The company has also assembled a panel of Internet safety experts to support the company's overall online safety efforts. Panel members include Donna Rice Hughes, president of Enough is Enough and internationally known Internet safety expert and advocate; Dave Ramsey, radio talk show host and online safety advocate; Craig Gross, founder of pornography addiction ministry XXXChurch; Kathy Peel, CEO of Family Manager Coaching; and Sameer Hindjua, founder of www.cyberbullying.us. Panel members and their credentials are listed on the InternetSafety.com site under the "Resources" tab.
The “Ask InternetSafety.com” feature complements the blog recently introduced to provide a central source of information on the latest online safety threats and developments. Every day, blog administrators evaluate as many as 200 articles related to Internet safety issues and then distill the most important news to a few paragraphs several times a week. Recent blog posts have covered topics ranging from the firestorm over easy pornography access on Microsoft's new Bing search engine to a new study showing a correlation between provocative pictures posted on social networking sites and online solicitations of the girls who post them.
InternetSafety.com also distributes breaking news and news briefs related to online safety through Twitter and Facebook. Users can sign up for Twitter tweets, the company's Facebook fan page and/or an RSS feed on the "Follow Us" menu on the site's blog.
In addition, the company is posting an online safety tip every day during Internet Safety Month. On June 1, for example, the tip involved how to limit access to children's pictures on Facebook. Each tip is available through all of the company's Web 2.0 channels.

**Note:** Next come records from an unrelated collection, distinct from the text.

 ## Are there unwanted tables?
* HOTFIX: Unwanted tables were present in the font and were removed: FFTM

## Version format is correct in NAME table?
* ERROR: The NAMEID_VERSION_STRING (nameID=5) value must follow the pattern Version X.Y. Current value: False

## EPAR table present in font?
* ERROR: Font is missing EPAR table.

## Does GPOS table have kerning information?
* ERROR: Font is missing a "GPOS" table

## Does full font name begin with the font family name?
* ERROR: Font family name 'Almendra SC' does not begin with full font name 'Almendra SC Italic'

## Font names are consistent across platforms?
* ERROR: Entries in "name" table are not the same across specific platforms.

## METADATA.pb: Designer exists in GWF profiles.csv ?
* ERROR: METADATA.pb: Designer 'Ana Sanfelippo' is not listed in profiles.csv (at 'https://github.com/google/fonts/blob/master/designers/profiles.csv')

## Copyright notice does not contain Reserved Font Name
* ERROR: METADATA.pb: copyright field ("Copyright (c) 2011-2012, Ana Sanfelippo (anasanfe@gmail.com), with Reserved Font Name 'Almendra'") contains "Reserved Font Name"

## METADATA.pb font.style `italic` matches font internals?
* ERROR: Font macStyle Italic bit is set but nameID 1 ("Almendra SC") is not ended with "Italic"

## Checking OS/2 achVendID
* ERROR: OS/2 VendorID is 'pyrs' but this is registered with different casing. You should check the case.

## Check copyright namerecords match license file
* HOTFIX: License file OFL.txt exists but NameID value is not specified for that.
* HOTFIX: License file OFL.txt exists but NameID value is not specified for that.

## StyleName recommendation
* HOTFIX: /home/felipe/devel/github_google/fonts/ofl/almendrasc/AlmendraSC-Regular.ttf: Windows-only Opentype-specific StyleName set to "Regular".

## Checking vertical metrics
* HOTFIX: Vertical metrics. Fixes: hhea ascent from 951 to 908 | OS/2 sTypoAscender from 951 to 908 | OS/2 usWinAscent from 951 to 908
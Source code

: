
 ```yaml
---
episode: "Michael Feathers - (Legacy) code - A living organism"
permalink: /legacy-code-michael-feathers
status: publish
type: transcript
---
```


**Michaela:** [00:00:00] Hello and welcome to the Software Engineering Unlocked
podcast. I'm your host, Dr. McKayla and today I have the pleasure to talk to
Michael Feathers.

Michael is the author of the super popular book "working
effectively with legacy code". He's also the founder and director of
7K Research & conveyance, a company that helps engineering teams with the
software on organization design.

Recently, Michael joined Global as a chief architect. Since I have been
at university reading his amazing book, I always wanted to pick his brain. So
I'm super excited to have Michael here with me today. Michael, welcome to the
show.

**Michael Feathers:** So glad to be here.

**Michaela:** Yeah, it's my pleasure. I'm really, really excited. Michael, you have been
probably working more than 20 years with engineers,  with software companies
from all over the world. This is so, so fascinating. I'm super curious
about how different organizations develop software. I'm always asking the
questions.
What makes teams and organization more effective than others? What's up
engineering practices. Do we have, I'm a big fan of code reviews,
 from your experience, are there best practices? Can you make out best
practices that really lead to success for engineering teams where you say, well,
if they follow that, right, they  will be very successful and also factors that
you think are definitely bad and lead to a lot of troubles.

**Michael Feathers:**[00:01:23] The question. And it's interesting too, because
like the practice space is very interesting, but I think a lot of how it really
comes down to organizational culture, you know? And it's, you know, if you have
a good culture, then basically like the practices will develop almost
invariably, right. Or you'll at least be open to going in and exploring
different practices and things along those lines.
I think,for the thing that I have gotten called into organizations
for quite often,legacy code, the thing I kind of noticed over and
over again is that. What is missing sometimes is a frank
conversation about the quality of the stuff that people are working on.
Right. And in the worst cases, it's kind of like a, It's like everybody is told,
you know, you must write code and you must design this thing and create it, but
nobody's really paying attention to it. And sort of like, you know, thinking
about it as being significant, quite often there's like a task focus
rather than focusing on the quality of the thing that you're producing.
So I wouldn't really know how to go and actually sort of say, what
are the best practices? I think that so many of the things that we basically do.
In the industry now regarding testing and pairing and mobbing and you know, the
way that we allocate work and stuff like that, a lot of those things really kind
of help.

"Our goal is to serve as a central resource for people who are concerned about the less desirable side of the Internet, whether it's parents trying to protect their children or employers trying to control pornography use at the office," said InternetSafety.com CEO Forrest Collier. "By helping people stay informed, as well as providing practical suggestions for handling Internet issues, we hope to make a contribution toward keeping the Internet safe for all users."